In het richtlijnvoorstel worden de regels over de kredietwaardigheidstoets verduidelijkt en aangevuld. De bestaande bepaling kent namelijk verscheidene interpretaties, waardoor de vereisten aan een krediettoets in de lidstaten uiteenlopen. Daarnaast stelt de Commissie voor om lidstaten te verplichten een kostenplafond voor krediet vast te stellen. Een plafond is in veel lidstaten een zeer effectief instrument om consumenten te beschermen, vooral tegen risicovolle kredieten zoals flitskredieten. De Commissie geeft hiervoor drie opties: een renteplafond, een plafond voor het jaarlijkse kostenpercentage of een plafond voor de totale kosten van het krediet.
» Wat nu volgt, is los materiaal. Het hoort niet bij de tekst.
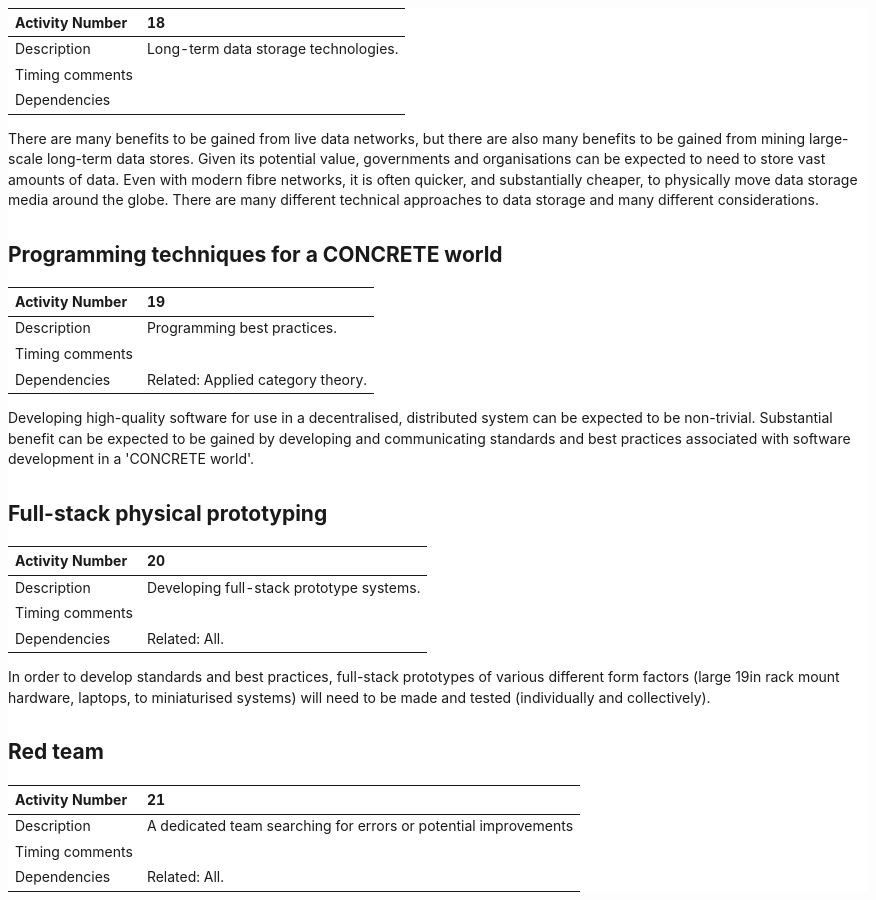 | Activity Number | 18                                   |
|:----------------|:-------------------------------------|
| Description     | Long-term data storage technologies. |
| Timing comments |                                      |
| Dependencies    |                                      |

There are many benefits to be gained from live data networks, but there are also many benefits to be gained from mining large-scale long-term data stores.  Given its potential value, governments  and organisations can be expected to need to store vast amounts of data.  Even with modern fibre networks, it is often quicker, and substantially cheaper, to physically move data storage media around the globe. There are many different technical approaches to data storage and many different considerations. 

## Programming techniques for a CONCRETE world

| Activity Number | 19                                |
|:----------------|:----------------------------------|
| Description     | Programming best practices.       |
| Timing comments |                                   |
| Dependencies    | Related: Applied category theory. |

Developing high-quality software for use in a decentralised, distributed system can be expected to be non-trivial. Substantial benefit can be expected to be gained by developing and communicating standards and best practices associated with software development in a 'CONCRETE world'. 

## Full-stack physical prototyping

| Activity Number | 20                                       |
|:----------------|:-----------------------------------------|
| Description     | Developing full-stack prototype systems. |
| Timing comments |                                          |
| Dependencies    | Related: All.                            |

In order to develop standards and best practices, full-stack prototypes of various different form factors (large 19in rack mount hardware, laptops, to miniaturised systems) will need to be made and tested (individually and collectively).  


## Red team

| Activity Number | 21                                                              |
|:----------------|:----------------------------------------------------------------|
| Description     | A dedicated team searching for errors or potential improvements |
| Timing comments |                                                                 |
| Dependencies    | Related: All.                                                   |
Mensen met problematische schulden hebben vaak ook betalingsachterstanden op krediet, wat ze kwetsbaar maakt voor een schuldenspiraal. Het voorstel van de Commissie is om kredietverstrekkers te verplichten toereikend beleid en procedures vast te stellen voor de zorgvuldige behandeling van klanten met betalingsproblemen. Ook is het voorstel om lidstaten te verplichten schuldadviesdiensten ter beschikking te stellen aan mensen met financiële problemen. Tot slot wil de Commissie dat de lidstaten maatregelen bevorderen die de scholing van consumenten over het op verantwoordelijke wijze lenen van geld en beheren van schulden ondersteunen.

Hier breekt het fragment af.